警告 3

 トワは数刻を置いて、「それは昨日の問いに対する返答ですか?」と返した。

「さぁ、それはどうだろうね」アヤが言う。「何をもって少年を人と判断すべきか、私にも分からない」

だから、もう少し時間が欲しい。と彼女は言った。別にトワも急いでいないので、それに了承した。逆にトワがその問いをされても同じように迷ったことだろう。

「ところで」トワは二つ目の課題を片付け、唐突に話題を切り替えた。「先輩は、知識の館って聞いたことありますか?」

 トワは思い切って彼女に問い掛けてみた。

 立ち入るろうとするだけで警告を発する施設だ。会話にすることも禁じられている可能性はあると、トワは予想していた。しかし、実際言葉を発する間に禁句を示す警告は流れなかった。

 つまり、知識の館を話題にすることは禁句ではない。

 それなら、言伝として何かが広まっている可能性はある。

「知らんな」しばらくの間を置いて、アヤが答えた。「古い小説か何かのキーワードか?」

 どうやら、アヤは知らないらしい。

 知らないならそれでよい。しかし、聞かれた以上、アヤは何かしらの説明を求めるだろう。
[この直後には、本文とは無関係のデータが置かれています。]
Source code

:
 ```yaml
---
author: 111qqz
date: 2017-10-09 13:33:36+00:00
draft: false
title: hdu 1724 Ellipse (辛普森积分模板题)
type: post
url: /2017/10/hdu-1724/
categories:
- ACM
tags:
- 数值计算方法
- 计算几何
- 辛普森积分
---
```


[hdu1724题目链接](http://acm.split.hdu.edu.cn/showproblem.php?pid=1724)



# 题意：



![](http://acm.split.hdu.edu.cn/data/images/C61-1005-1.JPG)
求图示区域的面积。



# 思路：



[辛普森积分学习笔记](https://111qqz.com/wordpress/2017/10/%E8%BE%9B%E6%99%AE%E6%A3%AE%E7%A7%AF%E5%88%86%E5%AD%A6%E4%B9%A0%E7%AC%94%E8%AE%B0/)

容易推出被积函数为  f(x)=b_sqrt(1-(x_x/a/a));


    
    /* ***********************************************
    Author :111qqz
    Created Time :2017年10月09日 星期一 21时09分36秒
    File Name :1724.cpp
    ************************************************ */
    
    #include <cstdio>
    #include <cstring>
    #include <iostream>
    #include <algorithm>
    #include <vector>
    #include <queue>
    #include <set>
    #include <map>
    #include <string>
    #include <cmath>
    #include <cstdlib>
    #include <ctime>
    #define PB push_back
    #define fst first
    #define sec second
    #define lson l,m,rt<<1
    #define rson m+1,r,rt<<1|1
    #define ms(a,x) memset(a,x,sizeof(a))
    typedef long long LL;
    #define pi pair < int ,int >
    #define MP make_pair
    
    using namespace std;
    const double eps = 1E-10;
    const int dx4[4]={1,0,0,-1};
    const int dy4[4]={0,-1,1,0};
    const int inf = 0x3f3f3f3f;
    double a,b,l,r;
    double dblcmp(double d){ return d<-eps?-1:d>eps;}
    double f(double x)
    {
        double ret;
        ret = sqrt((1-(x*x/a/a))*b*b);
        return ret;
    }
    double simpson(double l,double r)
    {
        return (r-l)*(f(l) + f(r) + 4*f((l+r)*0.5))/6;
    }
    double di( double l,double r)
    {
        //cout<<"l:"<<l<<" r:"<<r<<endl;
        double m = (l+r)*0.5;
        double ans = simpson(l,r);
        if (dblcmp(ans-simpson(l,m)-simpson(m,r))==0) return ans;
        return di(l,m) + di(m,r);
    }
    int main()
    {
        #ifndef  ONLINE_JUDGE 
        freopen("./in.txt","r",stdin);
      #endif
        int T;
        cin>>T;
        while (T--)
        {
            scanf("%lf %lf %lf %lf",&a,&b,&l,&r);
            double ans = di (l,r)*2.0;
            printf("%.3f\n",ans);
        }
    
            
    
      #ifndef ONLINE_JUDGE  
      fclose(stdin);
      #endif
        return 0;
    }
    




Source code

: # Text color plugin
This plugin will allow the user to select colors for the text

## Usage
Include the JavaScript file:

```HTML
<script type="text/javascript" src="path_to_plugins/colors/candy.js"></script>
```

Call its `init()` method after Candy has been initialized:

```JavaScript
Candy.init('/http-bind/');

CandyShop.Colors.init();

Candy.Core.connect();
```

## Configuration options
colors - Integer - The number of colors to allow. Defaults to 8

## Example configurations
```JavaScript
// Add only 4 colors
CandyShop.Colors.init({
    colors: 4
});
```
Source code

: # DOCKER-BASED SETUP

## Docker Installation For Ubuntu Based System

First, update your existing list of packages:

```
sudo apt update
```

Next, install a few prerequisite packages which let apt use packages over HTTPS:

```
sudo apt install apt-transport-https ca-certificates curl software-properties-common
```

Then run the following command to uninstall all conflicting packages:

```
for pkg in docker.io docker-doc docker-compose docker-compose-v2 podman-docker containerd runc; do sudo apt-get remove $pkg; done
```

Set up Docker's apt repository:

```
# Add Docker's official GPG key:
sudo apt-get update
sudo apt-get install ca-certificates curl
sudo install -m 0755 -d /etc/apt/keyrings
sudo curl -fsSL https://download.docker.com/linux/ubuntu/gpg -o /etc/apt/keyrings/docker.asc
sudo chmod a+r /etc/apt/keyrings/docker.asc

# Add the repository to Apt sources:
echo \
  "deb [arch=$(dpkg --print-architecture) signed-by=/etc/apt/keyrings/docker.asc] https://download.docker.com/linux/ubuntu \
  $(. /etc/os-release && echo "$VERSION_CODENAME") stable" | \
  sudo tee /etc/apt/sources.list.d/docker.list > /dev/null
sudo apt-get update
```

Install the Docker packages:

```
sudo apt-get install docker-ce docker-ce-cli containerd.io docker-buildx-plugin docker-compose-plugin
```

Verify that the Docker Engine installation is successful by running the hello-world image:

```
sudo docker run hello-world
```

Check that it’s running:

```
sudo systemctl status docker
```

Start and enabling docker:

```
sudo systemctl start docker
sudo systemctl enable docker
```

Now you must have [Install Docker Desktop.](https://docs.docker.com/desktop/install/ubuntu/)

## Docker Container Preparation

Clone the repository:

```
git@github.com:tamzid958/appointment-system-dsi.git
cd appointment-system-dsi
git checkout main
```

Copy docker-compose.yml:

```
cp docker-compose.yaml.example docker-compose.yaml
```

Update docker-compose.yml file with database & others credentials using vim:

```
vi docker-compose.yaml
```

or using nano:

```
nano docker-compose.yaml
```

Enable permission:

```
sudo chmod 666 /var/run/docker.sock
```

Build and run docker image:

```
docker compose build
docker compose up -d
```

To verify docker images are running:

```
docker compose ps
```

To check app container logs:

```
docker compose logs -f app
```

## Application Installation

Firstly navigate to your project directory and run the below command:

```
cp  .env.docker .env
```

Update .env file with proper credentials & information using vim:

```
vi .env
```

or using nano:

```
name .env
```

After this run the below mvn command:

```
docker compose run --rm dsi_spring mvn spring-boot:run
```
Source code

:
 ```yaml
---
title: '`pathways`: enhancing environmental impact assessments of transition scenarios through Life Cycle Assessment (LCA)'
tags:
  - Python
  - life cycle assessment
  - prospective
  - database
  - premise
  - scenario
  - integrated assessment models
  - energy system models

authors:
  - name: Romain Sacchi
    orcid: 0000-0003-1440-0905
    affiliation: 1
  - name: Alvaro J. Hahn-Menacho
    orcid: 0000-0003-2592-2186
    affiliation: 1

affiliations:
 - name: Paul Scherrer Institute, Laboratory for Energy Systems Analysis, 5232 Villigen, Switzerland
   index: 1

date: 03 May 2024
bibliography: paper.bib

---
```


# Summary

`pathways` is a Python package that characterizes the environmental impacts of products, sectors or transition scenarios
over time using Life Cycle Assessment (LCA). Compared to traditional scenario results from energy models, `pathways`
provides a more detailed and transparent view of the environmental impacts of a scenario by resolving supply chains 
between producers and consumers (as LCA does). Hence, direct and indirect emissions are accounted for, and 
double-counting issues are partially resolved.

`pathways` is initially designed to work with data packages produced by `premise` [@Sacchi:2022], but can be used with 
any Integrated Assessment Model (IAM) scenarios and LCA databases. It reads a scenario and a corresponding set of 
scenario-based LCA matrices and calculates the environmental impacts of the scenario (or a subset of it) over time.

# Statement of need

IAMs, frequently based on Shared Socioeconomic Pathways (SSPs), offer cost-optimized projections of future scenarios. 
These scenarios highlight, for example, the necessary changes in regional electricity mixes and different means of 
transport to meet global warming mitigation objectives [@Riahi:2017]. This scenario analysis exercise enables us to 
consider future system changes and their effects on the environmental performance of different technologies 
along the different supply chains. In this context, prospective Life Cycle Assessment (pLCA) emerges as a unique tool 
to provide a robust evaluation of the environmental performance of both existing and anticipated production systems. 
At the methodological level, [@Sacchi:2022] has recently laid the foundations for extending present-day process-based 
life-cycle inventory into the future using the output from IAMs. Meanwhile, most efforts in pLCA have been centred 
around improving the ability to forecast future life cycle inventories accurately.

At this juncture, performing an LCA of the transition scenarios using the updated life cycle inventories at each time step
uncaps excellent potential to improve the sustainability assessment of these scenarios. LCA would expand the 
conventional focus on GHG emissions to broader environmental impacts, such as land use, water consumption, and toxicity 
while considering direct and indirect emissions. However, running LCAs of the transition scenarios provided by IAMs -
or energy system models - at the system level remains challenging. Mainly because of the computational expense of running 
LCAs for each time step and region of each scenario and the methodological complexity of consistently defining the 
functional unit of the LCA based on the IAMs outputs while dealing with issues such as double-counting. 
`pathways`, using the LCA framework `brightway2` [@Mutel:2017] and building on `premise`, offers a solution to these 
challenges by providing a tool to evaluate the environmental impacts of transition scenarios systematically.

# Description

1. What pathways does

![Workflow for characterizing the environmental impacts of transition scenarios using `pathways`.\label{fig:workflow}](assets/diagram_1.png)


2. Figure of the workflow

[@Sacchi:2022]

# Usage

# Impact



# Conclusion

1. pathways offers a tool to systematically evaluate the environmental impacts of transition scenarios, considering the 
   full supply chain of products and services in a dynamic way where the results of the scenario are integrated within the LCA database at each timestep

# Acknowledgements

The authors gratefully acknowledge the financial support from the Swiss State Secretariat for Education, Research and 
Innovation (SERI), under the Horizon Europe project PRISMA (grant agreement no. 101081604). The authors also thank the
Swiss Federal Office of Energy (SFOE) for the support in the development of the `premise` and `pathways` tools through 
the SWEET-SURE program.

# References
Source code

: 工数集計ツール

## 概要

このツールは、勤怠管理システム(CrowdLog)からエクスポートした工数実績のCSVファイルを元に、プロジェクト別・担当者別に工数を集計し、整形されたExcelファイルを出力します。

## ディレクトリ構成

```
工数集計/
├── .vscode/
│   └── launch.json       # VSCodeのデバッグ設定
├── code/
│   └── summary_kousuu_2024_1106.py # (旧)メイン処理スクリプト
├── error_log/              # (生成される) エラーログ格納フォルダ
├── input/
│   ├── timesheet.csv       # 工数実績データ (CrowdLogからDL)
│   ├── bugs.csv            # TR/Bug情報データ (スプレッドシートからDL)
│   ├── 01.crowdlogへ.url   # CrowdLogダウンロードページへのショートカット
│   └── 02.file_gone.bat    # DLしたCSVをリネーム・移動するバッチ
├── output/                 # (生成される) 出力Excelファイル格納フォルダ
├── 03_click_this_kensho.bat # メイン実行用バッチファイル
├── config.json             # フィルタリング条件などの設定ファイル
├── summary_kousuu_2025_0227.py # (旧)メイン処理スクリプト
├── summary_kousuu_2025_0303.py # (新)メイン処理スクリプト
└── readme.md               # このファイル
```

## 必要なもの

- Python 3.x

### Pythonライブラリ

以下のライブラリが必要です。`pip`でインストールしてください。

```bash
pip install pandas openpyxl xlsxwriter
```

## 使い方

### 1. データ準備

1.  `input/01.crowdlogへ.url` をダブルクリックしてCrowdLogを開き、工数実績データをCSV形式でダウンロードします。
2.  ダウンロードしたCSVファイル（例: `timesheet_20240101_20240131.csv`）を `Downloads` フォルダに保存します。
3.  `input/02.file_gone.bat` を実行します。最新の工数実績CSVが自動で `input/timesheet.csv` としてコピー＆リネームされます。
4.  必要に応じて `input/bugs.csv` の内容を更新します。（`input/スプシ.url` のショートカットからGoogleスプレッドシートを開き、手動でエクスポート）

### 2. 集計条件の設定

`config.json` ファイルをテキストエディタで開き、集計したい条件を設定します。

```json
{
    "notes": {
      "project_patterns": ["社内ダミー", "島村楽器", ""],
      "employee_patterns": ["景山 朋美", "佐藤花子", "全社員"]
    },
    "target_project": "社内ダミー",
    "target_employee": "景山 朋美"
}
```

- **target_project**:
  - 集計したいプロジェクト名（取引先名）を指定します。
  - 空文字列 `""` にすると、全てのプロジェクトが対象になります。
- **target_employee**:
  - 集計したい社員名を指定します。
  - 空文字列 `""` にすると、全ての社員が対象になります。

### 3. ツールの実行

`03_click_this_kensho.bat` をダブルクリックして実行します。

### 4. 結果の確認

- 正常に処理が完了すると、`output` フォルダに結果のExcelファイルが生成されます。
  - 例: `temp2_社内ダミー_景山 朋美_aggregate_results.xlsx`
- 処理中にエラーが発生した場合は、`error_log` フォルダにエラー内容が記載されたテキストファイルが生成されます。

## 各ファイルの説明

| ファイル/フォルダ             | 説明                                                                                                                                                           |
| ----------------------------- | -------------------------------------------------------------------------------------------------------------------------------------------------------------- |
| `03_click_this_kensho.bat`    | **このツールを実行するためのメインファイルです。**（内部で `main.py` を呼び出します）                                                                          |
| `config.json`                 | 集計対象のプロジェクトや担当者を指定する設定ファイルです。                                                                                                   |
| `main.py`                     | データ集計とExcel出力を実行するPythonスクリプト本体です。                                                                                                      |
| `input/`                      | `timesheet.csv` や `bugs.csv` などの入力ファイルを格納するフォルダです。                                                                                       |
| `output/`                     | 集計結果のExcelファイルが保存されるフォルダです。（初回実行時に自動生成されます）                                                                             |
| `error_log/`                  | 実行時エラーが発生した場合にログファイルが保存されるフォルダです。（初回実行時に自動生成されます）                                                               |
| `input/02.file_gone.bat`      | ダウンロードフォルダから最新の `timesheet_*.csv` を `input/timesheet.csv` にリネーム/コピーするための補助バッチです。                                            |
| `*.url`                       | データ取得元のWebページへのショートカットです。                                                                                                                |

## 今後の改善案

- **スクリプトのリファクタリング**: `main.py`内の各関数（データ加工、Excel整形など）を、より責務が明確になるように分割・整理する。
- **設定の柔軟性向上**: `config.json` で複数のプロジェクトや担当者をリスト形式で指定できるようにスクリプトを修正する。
 当然、少し気になっただけ、や聞いてみただけです、なんて言い訳が通用する相手ではない。彼女との長い付き合いで、トワはアヤのことをある程度把握している。

 しっかりと説明するべきだが、変なことに彼女を巻き込みたくない、と言う気持ちもある。

 トワは悩んだ末、全てをキチンと話すことに決めた。地図アプリを起動し、夕方トワが訪れた洋館の座標をピンで指す。その座標情報をアヤへ送った。「ここにある建物、何の建物か分かりますか?」

「随分と古い建物に目を付けたものだな」地図情報を眺めたアヤが言った。

「知っているんですか?」トワが尋ねると,アヤが肯定した。「随分と昔、30年以上前に閉館した私立図書館の跡地じゃないか? 老朽化の問題で建物自体も取り壊されていたと思うが」そう言いながら、アヤは電脳の有名書き込みサイトの情報を共有してきた。

 トワは、彼女が送ってきたサイトを読んだ。確かに、トワが示した座標の場所に30年以上前、鳩森図書館と呼ばれる私立図書館が実在したという。紙書籍が廃れ、私立図書館の経営が成り立たなくなり、閉館へと追い込まれたという。

鳩森図書館に限らず、多くの私立図書館は経営が成り立たなくなった。公立図書館は文献保存のため一部の大都市には残っているが、確実に数は減っている。紙書籍を扱う書店も大都市に限られ、トワ達の街には一件もない。年金暮らしの老人が個人で営む小さな古書店程度なら存在する。

 鳩森図書館もそういった背景の中、閉館した図書館のひとつであった。老朽化を理由に20年程前に取り壊されている。

 つまり、トワは実際に鳩森図書館が建っているところを見たことはない。それはある意味で、この街が真実でないことを告げていた。

「どうして先輩はこの図書館を知っていたんですか?」

自身の中を渦巻く悩みを捨て、トワは彼女に尋ねた。

「おや? 少年はそれでも文藝部員なのかな?」アヤは揶揄うように言った。「うちの部室にある蔵書の大半は鳩森図書館から流れてきたものだ」

 そう言えば、とトワは思い出す。

 確かに、部室に置いてある書籍には鳩森図書館のシンボルが象られたシールと印が押されていた。寄贈された物がほとんどと聞いていたから、トワはどこから流れてきたものなのか、あまり意識していなかった。


——身近なところにヒントがあったんだな……


 とはいえ、それがどの程度有益な情報なのか、今の段階では分からない。

「そういえば——」とアヤが言った。「少年は『この建物』と言ったが、そこに何か建っているのか?」

 アヤが不思議そうに尋ねてきた。実際、取り壊された記録も,地図上に建物がないのも事実だ。普通に尋ねるなら,『この土地に何があったか』が正解だろう。

「僕の見間違いでなければ、確かに建物が建っていました」トワは正直に言った。「何なら、今から確かめに行きますか?」

「少年は今が何時だと思っているんだ?」アヤに言われて,トワが時刻を確かめるとそろそろ日付を跨ごうとしていた。「急ぐことでもなさそうだし、明日の部活終わりとかで良いのではないか?」

 彼女の提案にトワは同意した。「そうですね。では、また明日、おやすみなさい」

「あぁ、おやすみ」

 短い挨拶の後、二人は通話を切った。